10 Perfect Albums That Artists Don't Want To Talk About
6. Let It Be - The Beatles
Towards the end of the '60s, the Beatles' band of brothers image started to have more than a few cracks in the foundation. Even though the band themselves were still at their creative best, you could tell that they were starting to move away from each other artistically, having more than enough material than could even fit on a Beatles project. Once the band started to get back to their roots though, everything started to fall apart even more.
While the origins of Let It Be may have been to rebuild that sense of camaraderie that the scrappy band from Liverpool had, the sessions for this record were an absolute disaster, with John and Paul not really seeing eye to eye on what songs should be used and George Harrison getting pushed off to the side, despite having some of his best songs in the can like All Things Must Pass.

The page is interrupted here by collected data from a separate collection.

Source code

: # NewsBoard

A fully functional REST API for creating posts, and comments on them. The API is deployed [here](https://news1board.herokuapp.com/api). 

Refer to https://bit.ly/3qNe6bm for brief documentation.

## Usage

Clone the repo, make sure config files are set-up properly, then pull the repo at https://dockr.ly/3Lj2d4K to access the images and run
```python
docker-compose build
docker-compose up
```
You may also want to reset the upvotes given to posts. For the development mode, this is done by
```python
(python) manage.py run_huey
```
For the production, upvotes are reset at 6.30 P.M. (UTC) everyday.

Those were the actual sessions though. What the band were really pissed off about was what happened after, with Let It Be being rush released as the Beatles' swan song despite already handing in their true final album Abbey Road, along with Phil Spector's Wall of Sound production making decent songs sound overly indulgent by comparison. Not every band can have a glowing final chapter to end things on, but Let It Be doesn't even act as a swan song that much. This is just an album that was never supposed to see the light of day, but for some reason was released kicking and screaming out the door.